Site consacré à l'écologie et à la construction d'une société durable, respectueuse de l'environnement Auteurs : Didier Barthès et Jean-Christophe Vignal. Contact : economiedurable@laposte.net
Il pleut, il pleut bergère
Rentre tes blancs moutons
Fabre d'Eglantine, 1780
Deux courants majeurs traversent l’écologie politique : les réalistes, qui tentent de corriger à la marge, parfois avec succès, le système économique dominant, et les fondamentalistes, qui veulent des changements plus radicaux mais qui, éloignés des lieux de décision, privilégient le débat idéologique.
Les uns comme les autres ont toutefois en commun de ne pas intégrer la contrainte du temps. Les premiers veulent accumuler les réformes pour aboutir par gradualisme à la transformation du système, les seconds préparent le moment politique où ils seront en situation d’appliquer leurs idées. Tous anticipent des lendemains nécessairement meilleurs.
Ce faisant, ils se situent dans la continuité des luttes politiques et sociales des deux siècles derniers, période historique baignée d’idéologie progressiste, où le seul enjeu était de changer les relations des hommes entre eux pour un meilleur partage du pouvoir et des richesses. Ce qui n’avait pas été obtenu aujourd’hui pouvait l’être demain, le futur était synonyme d’effacement des échecs et d’aboutissement des promesses.
Mais sur ce point, les choses ont changé.
Les dommages que l’homme a d’ores et déjà causés à la planète, depuis la fin du XIXe siècle, sont irréparables à l’échelle de l’histoire humaine. Nous ne sommes plus dans un cadre donné, à l’intérieur duquel il serait seulement question de changer les règles du jeu. C’est ce cadre lui-même que nous avons changé et qui risque désormais de nous engloutir. Il n’est plus possible, même au prix d’une conduite soudain vertueuse, dont au demeurant nous ne prenons pas le chemin, d’empêcher les transformations que nous avons provoquées de continuer à produire durant des siècles leurs effets destructeurs.

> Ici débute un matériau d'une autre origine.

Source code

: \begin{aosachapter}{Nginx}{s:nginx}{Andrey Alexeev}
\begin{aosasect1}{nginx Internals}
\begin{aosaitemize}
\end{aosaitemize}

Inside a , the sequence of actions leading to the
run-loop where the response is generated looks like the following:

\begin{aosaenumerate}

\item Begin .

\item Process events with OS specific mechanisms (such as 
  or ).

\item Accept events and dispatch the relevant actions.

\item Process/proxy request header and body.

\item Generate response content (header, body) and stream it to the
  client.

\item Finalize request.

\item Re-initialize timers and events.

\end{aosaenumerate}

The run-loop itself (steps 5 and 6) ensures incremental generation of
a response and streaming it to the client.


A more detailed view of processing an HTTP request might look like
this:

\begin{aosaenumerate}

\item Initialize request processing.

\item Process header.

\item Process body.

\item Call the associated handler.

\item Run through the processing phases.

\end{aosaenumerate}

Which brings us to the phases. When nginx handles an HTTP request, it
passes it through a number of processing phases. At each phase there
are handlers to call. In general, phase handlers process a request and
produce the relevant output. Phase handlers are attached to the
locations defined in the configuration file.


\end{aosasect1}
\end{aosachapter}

Nous sommes entrés dans une période inédite de notre histoire, parfois qualifiée d’anthropocène, où le temps est compté et où il joue contre nous. Plutôt que de tenter d’empêcher l’effondrement inéluctable d’un certain nombre d’écosystèmes, notre tâche est désormais de nous y adapter pour assurer du mieux possible notre propre sauvegarde avec ce que nous pourrons sauver du vivant.
L’autre exigence de la période, qui procède des mêmes causes, est d’inscrire le projet écologiste dans un espace territorial déterminé.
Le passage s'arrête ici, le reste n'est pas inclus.